Na prosa de As Primas, nada está condicionado à ordem do convencional. O romance oficial de estreia da argentina Autora Venturini, lançado aos 85 anos da autora, se apresenta como a narrativa intimista de Yuna, jovem marcada pelas múltiplas deficiências familiares. É por meio da arte, da busca pela cura ao incurável e da negação dos laços de sangue que Yuna tenta escapar do ambiente doméstico, que considera sufocante para as suas aspirações.
Consciente do desvio com relação à normalidade que a cerca, Yuna escreve “mas na minha casa tudo era diferente porque nós também éramos, cada um na sua extensão, dimensão e hierarquia”. O núcleo familiar é composto pela depressiva mãe, que abandonada pelo marido, cria Yuna e a irmã, Betina – infantilizada e presa à cadeira de rodas – com a ajuda da empregada Rufina. A elas se juntam as tias Nené e Ingrazia, mãe das primas Carina e Petra, também deficientes, e o professor de arte José Camaleón, que ajuda Yuna em seu propósito.
Neste universo quase exclusivamente feminino, a primeira perda é a da matriarca, avó de Yuna, comparada na morte a um sapo. Impossível não recordar da afirmação de Vardaman Bundren diante da perda da figura materna no célebre Enquanto Agonizo (1930), de William Faulkner: “Minha mãe é um peixe”. Logo em seguida, a família de Yuna é confrontada pela morte de Carina, após um aborto malsucedido, realizado pelo medo da vinda de outra criança deficiente.

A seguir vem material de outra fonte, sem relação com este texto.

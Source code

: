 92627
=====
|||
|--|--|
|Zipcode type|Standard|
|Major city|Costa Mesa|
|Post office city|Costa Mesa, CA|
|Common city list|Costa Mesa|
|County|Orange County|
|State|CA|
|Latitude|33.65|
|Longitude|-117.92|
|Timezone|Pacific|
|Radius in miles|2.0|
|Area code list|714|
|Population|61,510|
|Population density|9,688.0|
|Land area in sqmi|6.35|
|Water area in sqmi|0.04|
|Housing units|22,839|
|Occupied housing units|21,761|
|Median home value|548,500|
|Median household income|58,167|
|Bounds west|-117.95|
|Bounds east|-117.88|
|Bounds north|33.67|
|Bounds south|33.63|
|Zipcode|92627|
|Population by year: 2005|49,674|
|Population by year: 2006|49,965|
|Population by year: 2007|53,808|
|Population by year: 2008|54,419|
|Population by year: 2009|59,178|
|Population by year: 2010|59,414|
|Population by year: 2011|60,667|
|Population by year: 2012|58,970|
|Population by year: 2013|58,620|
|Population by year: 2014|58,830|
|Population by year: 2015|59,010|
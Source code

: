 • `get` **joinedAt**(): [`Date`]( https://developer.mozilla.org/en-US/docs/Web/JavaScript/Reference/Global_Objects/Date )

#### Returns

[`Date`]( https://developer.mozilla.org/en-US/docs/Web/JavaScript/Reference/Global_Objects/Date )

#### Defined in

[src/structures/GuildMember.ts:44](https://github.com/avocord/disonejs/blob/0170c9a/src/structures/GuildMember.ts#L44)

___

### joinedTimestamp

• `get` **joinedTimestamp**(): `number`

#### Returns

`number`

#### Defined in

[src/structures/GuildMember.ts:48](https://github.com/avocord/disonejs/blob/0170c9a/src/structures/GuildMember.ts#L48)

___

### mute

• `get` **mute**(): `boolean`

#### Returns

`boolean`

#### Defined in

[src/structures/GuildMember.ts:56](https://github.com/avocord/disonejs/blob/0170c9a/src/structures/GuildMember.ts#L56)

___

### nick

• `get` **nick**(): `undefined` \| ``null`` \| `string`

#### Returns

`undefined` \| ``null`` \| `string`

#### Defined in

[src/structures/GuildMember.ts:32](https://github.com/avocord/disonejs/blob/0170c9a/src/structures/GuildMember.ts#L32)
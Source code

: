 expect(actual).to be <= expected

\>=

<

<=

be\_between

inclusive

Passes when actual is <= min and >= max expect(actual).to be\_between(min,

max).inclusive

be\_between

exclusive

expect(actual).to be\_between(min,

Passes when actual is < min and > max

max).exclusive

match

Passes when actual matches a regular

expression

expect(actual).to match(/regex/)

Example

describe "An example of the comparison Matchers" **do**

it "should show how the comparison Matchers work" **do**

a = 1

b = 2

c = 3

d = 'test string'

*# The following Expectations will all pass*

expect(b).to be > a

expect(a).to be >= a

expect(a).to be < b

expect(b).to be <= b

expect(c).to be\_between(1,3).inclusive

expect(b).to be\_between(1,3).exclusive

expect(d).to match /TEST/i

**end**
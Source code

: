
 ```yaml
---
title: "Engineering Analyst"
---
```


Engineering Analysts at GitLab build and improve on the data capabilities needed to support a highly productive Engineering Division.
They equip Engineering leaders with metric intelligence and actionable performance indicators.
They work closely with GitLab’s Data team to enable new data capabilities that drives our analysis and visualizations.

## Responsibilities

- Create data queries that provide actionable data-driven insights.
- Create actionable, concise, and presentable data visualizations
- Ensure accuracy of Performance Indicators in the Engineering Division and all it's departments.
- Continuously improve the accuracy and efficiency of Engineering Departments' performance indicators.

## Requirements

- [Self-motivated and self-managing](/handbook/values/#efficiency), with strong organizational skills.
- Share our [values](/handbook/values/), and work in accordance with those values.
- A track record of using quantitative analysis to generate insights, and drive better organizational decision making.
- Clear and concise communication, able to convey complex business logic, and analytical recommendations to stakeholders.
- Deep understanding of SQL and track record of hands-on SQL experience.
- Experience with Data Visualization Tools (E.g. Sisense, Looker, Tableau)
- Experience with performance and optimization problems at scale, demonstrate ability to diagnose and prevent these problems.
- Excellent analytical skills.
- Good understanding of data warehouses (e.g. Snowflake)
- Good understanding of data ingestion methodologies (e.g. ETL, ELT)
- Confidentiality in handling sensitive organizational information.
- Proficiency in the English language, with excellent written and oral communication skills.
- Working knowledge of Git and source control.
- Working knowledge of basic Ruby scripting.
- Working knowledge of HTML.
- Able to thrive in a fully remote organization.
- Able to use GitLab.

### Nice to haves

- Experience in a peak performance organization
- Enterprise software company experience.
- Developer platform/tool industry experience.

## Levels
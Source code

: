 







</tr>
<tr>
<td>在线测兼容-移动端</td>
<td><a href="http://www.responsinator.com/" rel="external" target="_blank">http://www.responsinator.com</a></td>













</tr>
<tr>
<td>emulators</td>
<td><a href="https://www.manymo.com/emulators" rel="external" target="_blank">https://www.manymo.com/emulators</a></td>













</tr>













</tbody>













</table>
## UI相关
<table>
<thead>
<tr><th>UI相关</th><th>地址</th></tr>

Com a aparente consciência de Yuna quanto aos fatos ao seu redor, restam dúvidas se o modo de lidar com as perdas é vestígio de uma frieza com relação à família ou da falta de percepção da realidade da morte. Mas, Carina causa um impacto na narradora, que transforma a cena do aborto em arte, além de tramar com a prima Petra um plano fantasioso de vingança.
O ofício de Yuna, ligado à sua prodigiosa habilidade artística, influencia sua técnica narrativa. Intimista, ela relata os fatos ocorridos na família em uma dicção quase diarística, mas que implica a existência de um possível leitor. Contudo, o que se destaca de súbito é a escrita visual da narradora, com acurada descrição de sua percepção da realidade. Assim, a pintura das cenas se mistura aos quadros abstratos da jovem.
Na busca pela superação da deficiência, que acredita ser passível de cura, Yuna treina a fluência da fala, principal marca de sua limitação. Por vezes, ela evita os sinais de pontuação, pois eles a cansam; em outras, deixa claro ao leitor que buscou o vocábulo empregado no dicionário. Isso se funde à tecitura do romance, uma vez que, em seu decorrer, a narrativa torna-se mais fluida e menos truncada, acompanhando o desenvolvimento da protagonista. Nesta cadência do livro, vemos a demonstração formal do peculiar romance de formação que é As Primas.
Longe de uma visão de mundo politicamente correta, Yuna vê com distinções as deficiências visíveis e não visíveis, como a sua própria
Longe de uma visão de mundo politicamente correta, Yuna vê com distinções as deficiências visíveis e não visíveis, como a sua própria. Ela não esconde o asco que sente da irmã e das primas, cujas corporalidades desviam do que considera normal. Para a narradora, como a sua limitação se mostra oculta aos olhos, ela é a única passível de salvação na família.
Peculiar como a sua seleção de personagens, Aurora Venturini é a grande protagonista do prefácio que a escritora – também argentina – Mariana Enriquez escreveu para o livro. Enriquez compôs o júri que entregou o prêmio Nueva Novela, organizado pelo jornal Página/12, para Venturini, em 2007. Fatos curiosos marcam a trajetória da autora, como as décadas de livros escritos sem, contudo, uma editora para publicá-los.
Segundo rumores, Venturini travou amizade com dois populares nomes das letras argentinas: Victoria Ocampo e Jorge Luis Borges. O insólito da autora caminha na esteira que Borges, junto do trio ABC – composto também por Adolfo Bioy Casares e Julio Cortázar -- deixou na literatura do país. As Primas também se aproxima da literatura, por vezes monstruosa, da irmã de Victoria, Silvina Ocampo, e de contemporâneas como Samanta Schweblin. Também ouvimos ecos da literatura grotesca produzida no Sul dos Estados Unidos no século 20, por nomes como William Faulkner, Carson McCullers, Truman Capote e Flannery O’ Connor.
Se Faulkner retirou o título do seu O Som e a Fúria (1929) dos versos de Shakespeare: “A vida é uma história contada por um idiota, cheia de som e fúria, que não significa nada.”, Venturini, ao nomear o seu As Primas, centra-se na união das mulheres dessa peculiar família. Estamos diante de uma história repleta de som e fúria, mas neste livro ão há idiotas.